Chapter 170: Prototypical Contrastive Learning (PCL)

Overview

In the previous chapters, we focused on Instance-level contrastive learning (InfoNCE, SimCLR, CPC), where we compare one sample against others in a batch. While effective, this approach can be noisy and ignores the underlying global structure of the data.
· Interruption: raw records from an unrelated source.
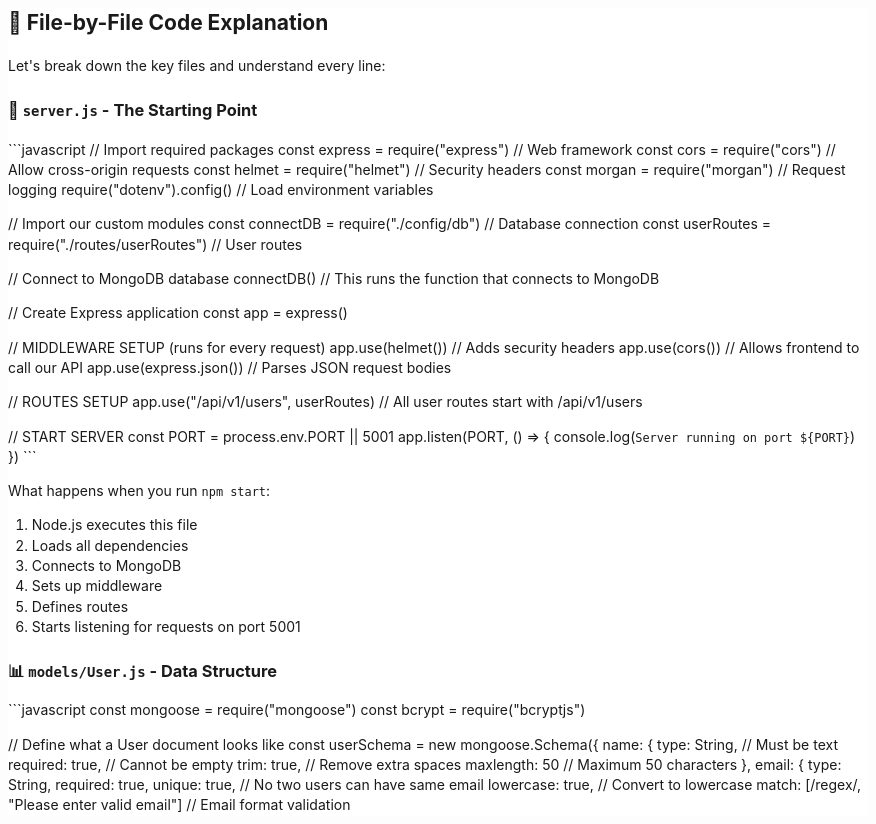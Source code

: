 ## 📝 File-by-File Code Explanation

Let's break down the key files and understand every line:

### 🚀 `server.js` - The Starting Point

\`\`\`javascript
// Import required packages
const express = require("express")        // Web framework
const cors = require("cors")              // Allow cross-origin requests
const helmet = require("helmet")          // Security headers
const morgan = require("morgan")          // Request logging
require("dotenv").config()                // Load environment variables

// Import our custom modules
const connectDB = require("./config/db")  // Database connection
const userRoutes = require("./routes/userRoutes")  // User routes

// Connect to MongoDB database
connectDB()  // This runs the function that connects to MongoDB

// Create Express application
const app = express()

// MIDDLEWARE SETUP (runs for every request)
app.use(helmet())        // Adds security headers
app.use(cors())          // Allows frontend to call our API
app.use(express.json())  // Parses JSON request bodies

// ROUTES SETUP
app.use("/api/v1/users", userRoutes)  // All user routes start with /api/v1/users

// START SERVER
const PORT = process.env.PORT || 5001
app.listen(PORT, () => {
  console.log(`Server running on port ${PORT}`)
})
\`\`\`

What happens when you run `npm start`:
1. Node.js executes this file
2. Loads all dependencies
3. Connects to MongoDB
4. Sets up middleware
5. Defines routes
6. Starts listening for requests on port 5001

### 📊 `models/User.js` - Data Structure

\`\`\`javascript
const mongoose = require("mongoose")
const bcrypt = require("bcryptjs")

// Define what a User document looks like
const userSchema = new mongoose.Schema({
  name: {
    type: String,           // Must be text
    required: true,         // Cannot be empty
    trim: true,            // Remove extra spaces
    maxlength: 50          // Maximum 50 characters
  },
  email: {
    type: String,
    required: true,
    unique: true,          // No two users can have same email
    lowercase: true,       // Convert to lowercase
    match: [/regex/, "Please enter valid email"]  // Email format validation
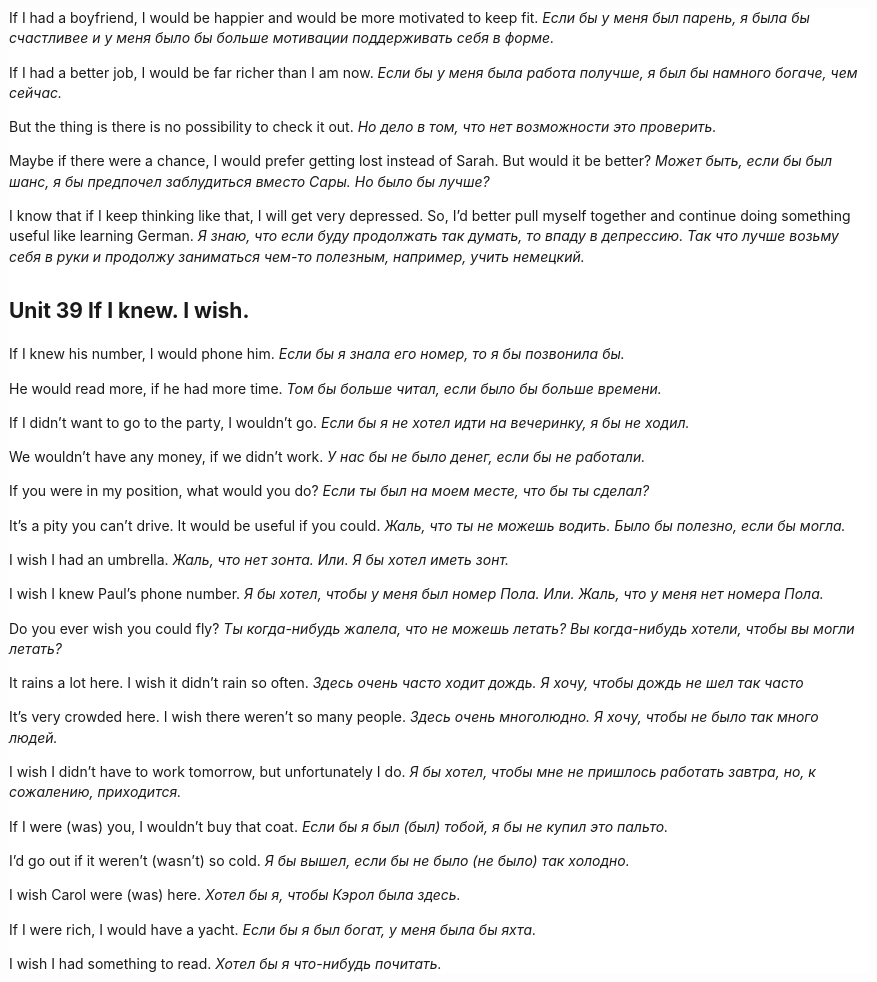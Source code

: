 If I had a boyfriend, I would be happier and would be more motivated to keep fit. *Если бы у меня был парень, я была бы счастливее и у меня было бы больше мотивации поддерживать себя в форме.*

If I had a better job, I would be far richer than I am now. *Если бы у меня была работа получше, я был бы намного богаче, чем сейчас.*

But the thing is there is no possibility to check it out. *Но дело в том, что нет возможности это проверить.*

Maybe if there were a chance, I would prefer getting lost instead of Sarah. But would it be better? *Может быть, если бы был шанс, я бы предпочел заблудиться вместо Сары. Но было бы лучше?*

I know that if I keep thinking like that, I will get very depressed. So, I’d better pull myself together and continue doing something useful like learning German. *Я знаю, что если буду продолжать так думать, то впаду в депрессию. Так что лучше возьму себя в руки и продолжу заниматься чем-то полезным, например, учить немецкий.*

## Unit 39 If I knew. I wish.

If I knew his number, I would phone him. *Если бы я знала его номер, то я бы позвонила бы.*

He would read more, if he had more time. *Том бы больше читал, если было бы больше времени.*

If I didn’t want to go to the party, I wouldn’t go. *Если бы я не хотел идти на вечеринку, я бы не ходил.*

We wouldn’t have any money, if we didn’t work. *У нас бы не было денег, если бы не работали.*

If you were in my position, what would you do? *Если ты был на моем месте, что бы ты сделал?*

It’s a pity you can’t drive. It would be useful if you could. *Жаль, что ты не можешь водить. Было бы полезно, если бы могла.*

I wish I had an umbrella. *Жаль, что нет зонта. Или. Я бы хотел иметь зонт.*

I wish I knew Paul’s phone number. *Я бы хотел, чтобы у меня был номер Пола. Или. Жаль, что у меня нет номера Пола.*

Do you ever wish you could fly? *Ты когда-нибудь жалела, что не можешь летать? Вы когда-нибудь хотели, чтобы вы могли летать?*

It rains a lot here. I wish it didn’t rain so often. *Здесь очень часто ходит дождь. Я хочу, чтобы дождь не шел так часто*

It’s very crowded here. I wish there weren’t so many people. *Здесь очень многолюдно. Я хочу, чтобы не было так много людей.*

I wish I didn’t have to work tomorrow, but unfortunately I do. *Я бы хотел, чтобы мне не пришлось работать завтра, но, к сожалению, приходится.*

If I were (was) you, I wouldn’t buy that coat. *Если бы я был (был) тобой, я бы не купил это пальто.*

I’d go out if it weren’t (wasn’t) so cold. *Я бы вышел, если бы не было (не было) так холодно.*

I wish Carol were (was) here. *Хотел бы я, чтобы Кэрол была здесь.*

If I were rich, I would have a yacht. *Если бы я был богат, у меня была бы яхта.*

I wish I had something to read. *Хотел бы я что-нибудь почитать.*
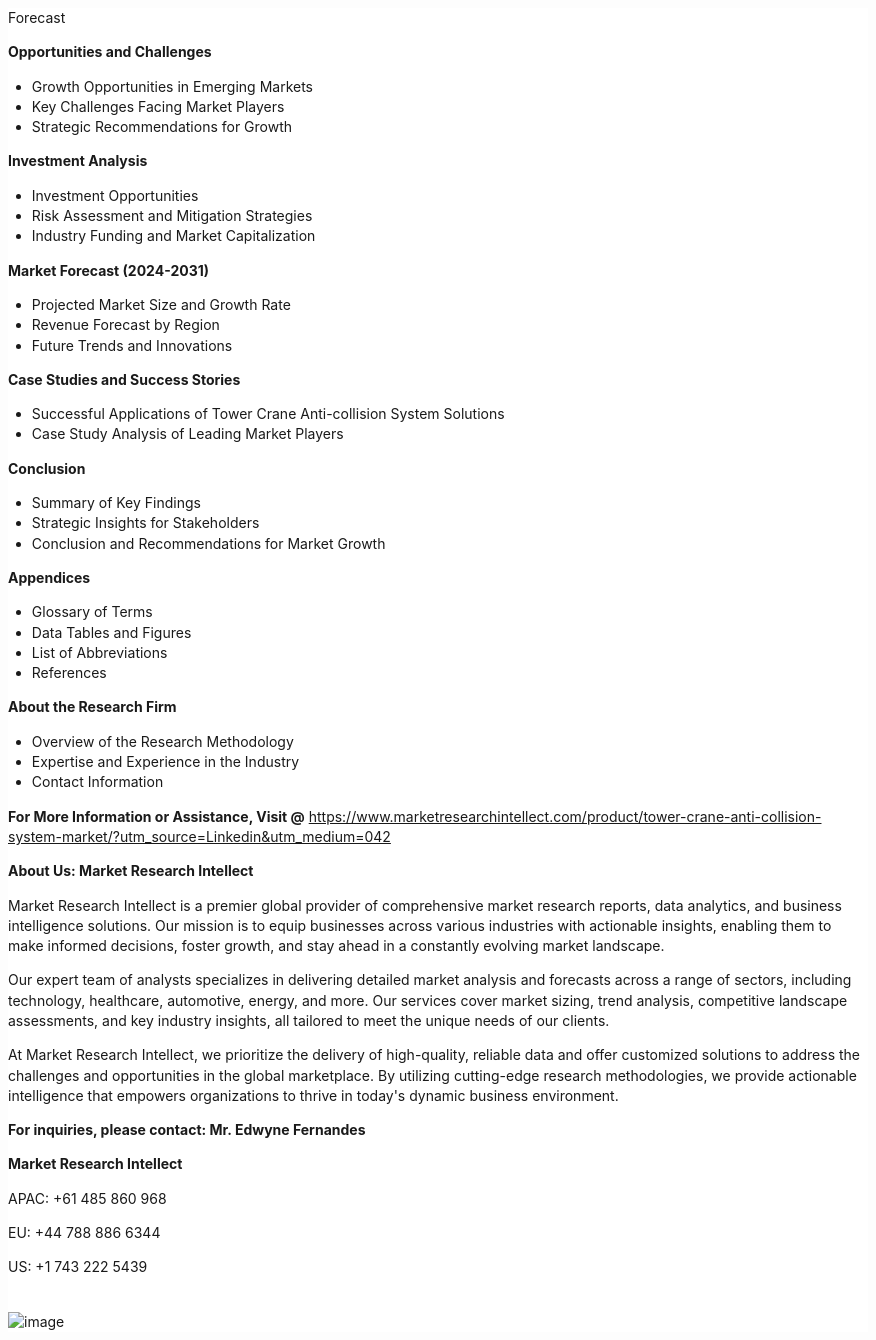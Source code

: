 Forecast</li></ul><p><strong>Opportunities and Challenges</strong></p><ul><li>Growth Opportunities in Emerging Markets</li><li>Key Challenges Facing Market Players</li><li>Strategic Recommendations for Growth</li></ul><p><strong>Investment Analysis</strong></p><ul><li>Investment Opportunities</li><li>Risk Assessment and Mitigation Strategies</li><li>Industry Funding and Market Capitalization</li></ul><p><strong>Market Forecast (2024-2031)</strong></p><ul><li>Projected Market Size and Growth Rate</li><li>Revenue Forecast by Region</li><li>Future Trends and Innovations</li></ul><p><strong>Case Studies and Success Stories</strong></p><ul><li>Successful Applications of Tower Crane Anti-collision System Solutions</li><li>Case Study Analysis of Leading Market Players</li></ul><p><strong>Conclusion</strong></p><ul><li>Summary of Key Findings</li><li>Strategic Insights for Stakeholders</li><li>Conclusion and Recommendations for Market Growth</li></ul><p><strong>Appendices</strong></p><ul><li>Glossary of Terms</li><li>Data Tables and Figures</li><li>List of Abbreviations</li><li>References</li></ul><p><strong>About the Research Firm</strong></p><ul><li>Overview of the Research Methodology</li><li>Expertise and Experience in the Industry</li><li>Contact Information</li></ul></div><div class="article-main__content" data-test-id="publishing-text-block"><p><span class="font-[700]"><strong>For More Information or Assistance, Visit @</strong>&nbsp;<a href="https://www.marketresearchintellect.com/product/tower-crane-anti-collision-system-market/?utm_source=Linkedin&utm_medium=042">https://www.marketresearchintellect.com/product/tower-crane-anti-collision-system-market/?utm_source=Linkedin&utm_medium=042</a></span></p><p><strong>About Us: Market Research Intellect</strong></p><p>Market Research Intellect is a premier global provider of comprehensive market research reports, data analytics, and business intelligence solutions. Our mission is to equip businesses across various industries with actionable insights, enabling them to make informed decisions, foster growth, and stay ahead in a constantly evolving market landscape.</p><p>Our expert team of analysts specializes in delivering detailed market analysis and forecasts across a range of sectors, including technology, healthcare, automotive, energy, and more. Our services cover market sizing, trend analysis, competitive landscape assessments, and key industry insights, all tailored to meet the unique needs of our clients.</p><p>At Market Research Intellect, we prioritize the delivery of high-quality, reliable data and offer customized solutions to address the challenges and opportunities in the global marketplace. By utilizing cutting-edge research methodologies, we provide actionable intelligence that empowers organizations to thrive in today's dynamic business environment.</p><p><strong>For inquiries, please contact: Mr. Edwyne Fernandes</strong></p><p><strong>Market Research Intellect</strong></p><p>APAC: +61 485 860 968</p><p>EU: +44 788 886 6344</p><p>US: +1 743 222 5439</p></div><div class="article-main__content" data-test-id="publishing-text-block">&nbsp;</div>
![image](https://github.com/user-attachments/assets/94f61061-fb51-4fd7-bb85-5a0221093127)

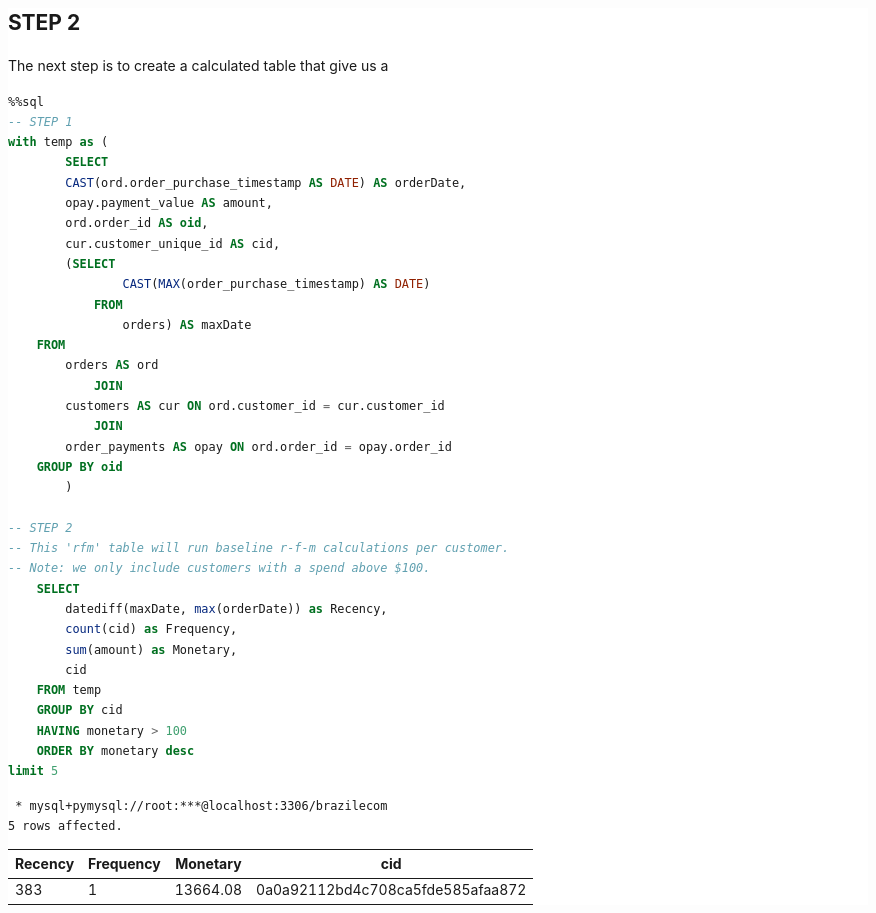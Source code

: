 

## STEP 2

The next step is to create a calculated table that give us a 


```sql
%%sql
-- STEP 1
with temp as (
        SELECT 
        CAST(ord.order_purchase_timestamp AS DATE) AS orderDate,
        opay.payment_value AS amount,
        ord.order_id AS oid,
        cur.customer_unique_id AS cid,
        (SELECT 
                CAST(MAX(order_purchase_timestamp) AS DATE)
            FROM
                orders) AS maxDate
    FROM
        orders AS ord
            JOIN
        customers AS cur ON ord.customer_id = cur.customer_id
            JOIN
        order_payments AS opay ON ord.order_id = opay.order_id
    GROUP BY oid
        )

-- STEP 2
-- This 'rfm' table will run baseline r-f-m calculations per customer. 
-- Note: we only include customers with a spend above $100.
    SELECT
        datediff(maxDate, max(orderDate)) as Recency,
        count(cid) as Frequency,
        sum(amount) as Monetary,
        cid
    FROM temp
    GROUP BY cid
    HAVING monetary > 100
    ORDER BY monetary desc
limit 5
```

     * mysql+pymysql://root:***@localhost:3306/brazilecom
    5 rows affected.
    




<table>
    <thead>
        <tr>
            <th>Recency</th>
            <th>Frequency</th>
            <th>Monetary</th>
            <th>cid</th>
        </tr>
    </thead>
    <tbody>
        <tr>
            <td>383</td>
            <td>1</td>
            <td>13664.08</td>
            <td>0a0a92112bd4c708ca5fde585afaa872</td>
        </tr>
        <tr>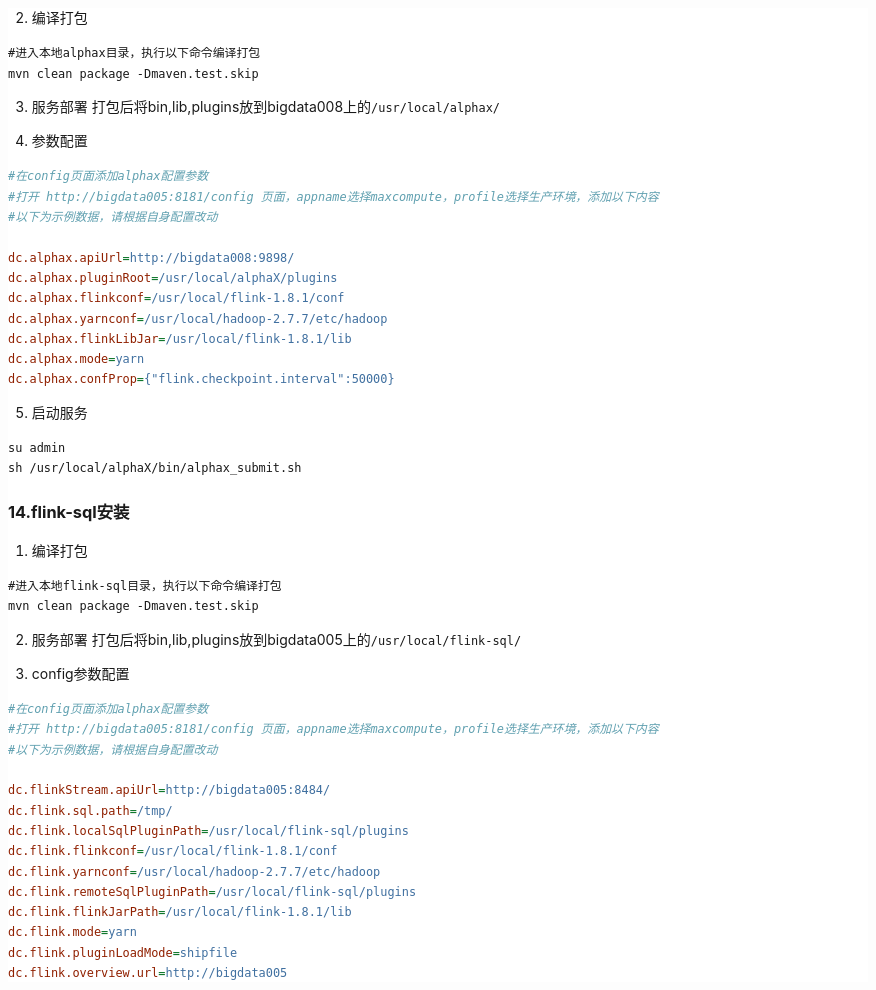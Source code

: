 2. 编译打包
```shell 
#进入本地alphax目录，执行以下命令编译打包
mvn clean package -Dmaven.test.skip
```

3. 服务部署
打包后将bin,lib,plugins放到bigdata008上的`/usr/local/alphax/`


4. 参数配置
```ini
#在config页面添加alphax配置参数
#打开 http://bigdata005:8181/config 页面，appname选择maxcompute，profile选择生产环境，添加以下内容
#以下为示例数据，请根据自身配置改动

dc.alphax.apiUrl=http://bigdata008:9898/
dc.alphax.pluginRoot=/usr/local/alphaX/plugins
dc.alphax.flinkconf=/usr/local/flink-1.8.1/conf
dc.alphax.yarnconf=/usr/local/hadoop-2.7.7/etc/hadoop
dc.alphax.flinkLibJar=/usr/local/flink-1.8.1/lib
dc.alphax.mode=yarn
dc.alphax.confProp={"flink.checkpoint.interval":50000}
```

5. 启动服务
```shell
su admin
sh /usr/local/alphaX/bin/alphax_submit.sh
```

### 14.flink-sql安装

1. 编译打包
```shell
#进入本地flink-sql目录，执行以下命令编译打包
mvn clean package -Dmaven.test.skip
```

2. 服务部署
打包后将bin,lib,plugins放到bigdata005上的`/usr/local/flink-sql/`

3. config参数配置
```ini
#在config页面添加alphax配置参数
#打开 http://bigdata005:8181/config 页面，appname选择maxcompute，profile选择生产环境，添加以下内容
#以下为示例数据，请根据自身配置改动

dc.flinkStream.apiUrl=http://bigdata005:8484/
dc.flink.sql.path=/tmp/
dc.flink.localSqlPluginPath=/usr/local/flink-sql/plugins
dc.flink.flinkconf=/usr/local/flink-1.8.1/conf
dc.flink.yarnconf=/usr/local/hadoop-2.7.7/etc/hadoop
dc.flink.remoteSqlPluginPath=/usr/local/flink-sql/plugins
dc.flink.flinkJarPath=/usr/local/flink-1.8.1/lib
dc.flink.mode=yarn
dc.flink.pluginLoadMode=shipfile
dc.flink.overview.url=http://bigdata005
```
Prototypical Contrastive Learning (PCL) bridges the gap between self-supervised contrastive learning and clustering. It encourages the model to learn features that not only distinguish individual instances but also align with prototypes (representative centroids) that capture the global semantic structure of the market.

How it Works

Feature Extraction: Real-time market features are extracted using a CNN encoder.
K-Means Clustering: Periodically, the entire embedding space is clustered into $K$ prototypes using K-Means.
ProtoNCE Loss: For each sample, the model minimizes a loss that pulls it toward its assigned prototype while pushing it away from other prototypes.
Hierarchical Learning: Multiple levels of $K$ (e.g., $K=10, 50, 200$) can be used to capture structure at different scales (e.g., broad regimes vs. specific asset behaviors).

Benefits for Trading

Noise Reduction: Categorizing a price pattern into a “prototype” help filter out high-frequency noise that doesn’t belong to any global regime.
Regime Identification: Prototypes naturally correspond to market regimes (e.g., “High Volatility Bullish” or “Low Volatility Sideways”).
Global Consistency: Unlike standard contrastive learning which is limited by batch size, PCL enforces consistency across the entire dataset via prototypes.

Project Structure

170_proto_contrastive/
├── README.md           # English Overview
├── README.ru.md        # Russian Overview
├── docs/ru/theory.md   # Mathematical deep-dive
├── python/
│   ├── model.py       # Base CNN Encoder
│   ├── pcl_loss.py    # ProtoNCE implementation
│   └── train.py       # Iterative clustering & contrast
└── rust/src/
    └── lib.rs         # Optimized centroid calculation